Aujourd’hui que l’on parle de l’organisation du travail, il faut en dire quelque chose au point de vue chrétien, il faut établir la doctrine chrétienne là-dessus. Je dis que le travail est un châtiment infligé à l’homme, une expiation, et le seul moyen de progrès et de grandeur qui lui soit accordé.

Je dis que le travail est un châtiment, et du premier coup je me pose contre tous les systèmes modernes qui nient la révélation. Dieu dit à l’homme: In labore vultus tui vesceris pane. Voilà la vérité catholique. Il faut l’admettre ou nier la Bible, il faut l’admettre ou nier l’évangile. Mais si l’on nie l’évangile, on nie Jésus-Christ. Niez-vous Jésus-Christ? Oui, comme Dieu. Si vous le niez comme Dieu, c’est un imposteur, car il s’est déclaré Dieu; et si vous niez Jésus-Christ Dieu, vous niez les faits miraculeux par lesquels il prouve sa divinité. Et si vous les niez, vous niez l’histoire. Et si vous niez l’histoire, qu’affirmerez-vous? Mais l’homme est forcé de croire à quelque chose, de croire à l’histoire, donc aux miracles, donc à Jésus-Christ, donc à la Bible, donc à la révélation, donc au péché originel, donc au travail comme châtiment du péché originel.

Ceci posé, voulez-vous [savoir] par quelle sagesse admirable Dieu a pris le travail comme châtiment? L’homme a troublé l’ordre par le péché, ordre moral, ordre physique. Il est condamné à le réparer autant qu’il en est capable.

Il a troublé l’ordre physique, dont il a voulu être le maître. Trois désordres, le chaud, le froid, besoin d’un abri. Il faut qu’il se meuve – besoin de vêtement; il faut qu’il se soutienne, besoin de nourriture; il faut qu’il travaille pour se loger, pour se vêtir, pour se nourrir. Il faut qu’il travaille pour se défendre. – Puis le luxe.

Dans l’ordre moral la même chose. Son intelligence a besoin de connaître, son coeur de pratiquer le bien. Il faut qu’il lutte contre l’ignorance et contre la concupiscence. Le châtiment se trouve dans un effort pour la réparation du désordre. Mais l’homme seul [en] est incapable, il faut Jésus-Christ. L’homme par son travail entre avec l’idée de l’expiation dans un monde supérieur. Il y souffre, mais il accepte sa souffrance. Quelle différence! Le fils de l’ouvrier, fabri filius, est là.

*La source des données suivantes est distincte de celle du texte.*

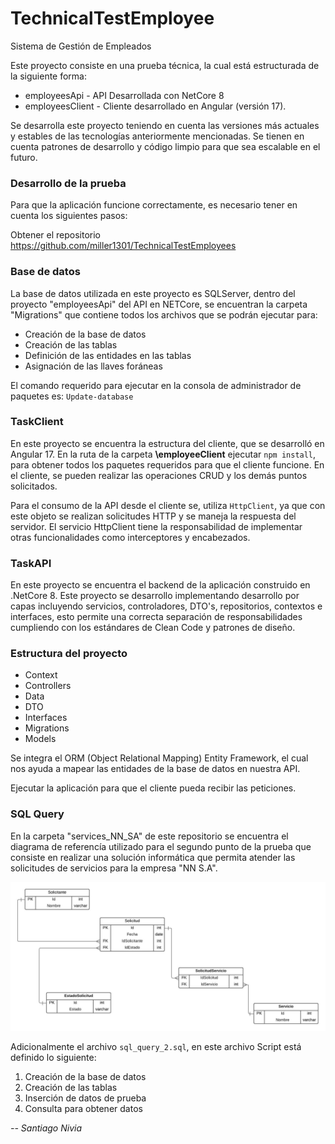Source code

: # TechnicalTestEmployee

Sistema de Gestión de Empleados

Este proyecto consiste en una prueba técnica, la cual está estructurada de la siguiente forma:

<ul>
  <li>employeesApi - API Desarrollada con NetCore 8</li>
  <li>employeesClient - Cliente desarrollado en Angular (versión 17).</li>
</ul>

Se desarrolla este proyecto teniendo en cuenta las versiones más actuales y estables de las tecnologías anteriormente mencionadas. Se tienen en cuenta patrones de desarrollo y código limpio para que sea escalable en el futuro.

### Desarrollo de la prueba

Para que la aplicación funcione correctamente, es necesario tener en cuenta los siguientes pasos:

Obtener el repositorio <link> https://github.com/miller1301/TechnicalTestEmployees


### Base de datos

La base de datos utilizada en este proyecto es SQLServer, dentro del proyecto "employeesApi" del API en NETCore, se encuentran la carpeta "Migrations" que contiene todos los archivos que se podrán ejecutar para:

<ul>
  <li>Creación de la base de datos</li>
  <li>Creación de las tablas</li>
  <li>Definición de las entidades en las tablas</li>
  <li>Asignación de las llaves foráneas</li>
</ul>

El comando requerido para ejecutar en la consola de administrador de paquetes es: `Update-database`

### TaskClient
En este proyecto se encuentra la estructura del cliente, que se desarrolló en Angular 17.
En la ruta de la carpeta <strong>\employeeClient</strong> ejecutar <code>npm install</code>, para obtener todos los paquetes requeridos para que el cliente funcione. En el cliente, se pueden realizar las operaciones CRUD y los demás puntos solicitados.

Para el consumo de la API desde el cliente se, utiliza `HttpClient`, ya que con este objeto se realizan solicitudes HTTP y se maneja la respuesta del servidor. El servicio HttpClient tiene la responsabilidad de implementar otras funcionalidades como interceptores y encabezados.

### TaskAPI
En este proyecto se encuentra el backend de la aplicación construido en .NetCore 8. Este proyecto se desarrollo implementando desarrollo por capas incluyendo servicios, controladores, DTO's, repositorios, contextos e interfaces, esto permite una correcta separación de responsabilidades cumpliendo con los estándares de Clean Code y patrones de diseño.

### Estructura del proyecto

<ul>
  <li>Context</li>
  <li>Controllers</li>
  <li>Data</li>
  <li>DTO</li>
  <li>Interfaces</li>
  <li>Migrations</li>
  <li>Models</li>
</ul>


Se integra el ORM (Object Relational Mapping) Entity Framework, el cual nos ayuda a mapear las entidades de la base de datos en nuestra API.

Ejecutar la aplicación para que el cliente pueda recibir las peticiones.

### SQL Query
En la carpeta "services_NN_SA" de este repositorio se encuentra el diagrama de referencía utilizado para el segundo punto de la prueba que consiste en realizar una solución informática que permita atender las solicitudes de servicios para la empresa "NN S.A".

<img title="MER DB" src="services_NN_SA/MER_SQL_2.jpeg">

Adicionalmente el archivo `sql_query_2.sql`, en este archivo Script está definido lo siguiente:

<ol>
  <li>Creación de la base de datos</li>
  <li>Creación de las tablas</li>
  <li>Inserción de datos de prueba</li>
  <li>Consulta para obtener datos</li>
</ol>

*-- Santiago Nivia*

Mais à peine a-t-il offert son sacrifice que du haut du ciel une pensée est descendue, la résignation. Suivez le pauvre ouvrier dans toute sa carrière. Il naît – le baptême; il grandit – la première communion; il a des passions, le travail le protègera. Entouré d’une famille, il travaille avec amour; il meurt, toujours résigné, parce qu’il a une pensée chrétienne. Il offre à Dieu le sacrifice de son travail et de ses souffrances, de ses larmes et de ses sueurs; il se couche dans son silence avec l’espérance de se relever.

Différence avec l’ouvrier matérialisé – Commencer par le désespoir, finir par la résignation.

2.

Le travail est le moyen de progrès et de grandeur donné à l’homme. Qui dit travail, dit effort, action, mais le travail est comme une seconde création. Celui qui produit crée autant qu’il dépend de lui. Il ne tire pas la matière du néant, mais il lui donne la puissance d’exister d’une certaine manière, et plus son action est parfaite, plus il manifeste la perfection qui est au-dedans de lui, plus il la développe.

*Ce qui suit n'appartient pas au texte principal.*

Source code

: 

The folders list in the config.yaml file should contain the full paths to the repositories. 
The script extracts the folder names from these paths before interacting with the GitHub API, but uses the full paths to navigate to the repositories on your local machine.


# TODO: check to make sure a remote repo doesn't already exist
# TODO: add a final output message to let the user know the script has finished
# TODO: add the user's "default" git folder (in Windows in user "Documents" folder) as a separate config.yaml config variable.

Que de choses n’obtient-il pas? Quels résultats magnifiques! Par le travail l’homme subjugue les éléments, par le travail il transforme les métaux, par le travail il devient le roi de la création. Par le travail l’homme domine la matière, par le travail l’homme sert la société. Il la protège: travaux publics, agriculture, commerce, défense de la patrie, travaux scientifiques, grands résultats. Et la société se développe, et avec elle ceux qui en font partie et qui l’assistent de leurs travaux.

Mais il faut descendre dans une pensée chrétienne. Le travail implique un effort de la volonté, et la volonté qui fait effort sur elle-même se fortifie, et l’homme n’est grand que par sa volonté. L’homme qui travaille est plus maître de lui-même, est plus facilement disposé à la vertu. L’homme qui travaille est prêt à toutes les grandes choses.

Voyez ce que deviennent les paresseux, ces êtres flasques et mous qui s’enfoncent tous les jours un peu plus dans l’inertie de la matière. L’homme au travail, au contraire, toujours maître de lui, porte dans ses yeux le signe de l’intelligence qu’il a constamment exercée. Sentiment de sa supériorité, témoignage de sa conscience; il s’est fait lui-même, il a tiré de lui tout ce que Dieu y avait mis. Mais pour cela il faut qu’il ait le sentiment de ce qu’il accomplit. De quelque nature que soit son oeuvre, il l’agrandit par le sentiment avec lequel il la fait. Ce n’est point une machine, il a une âme, il l’élève par son travail même. Laboureur, il lève la tête et rencontre la demeure de notre père qui est au ciel.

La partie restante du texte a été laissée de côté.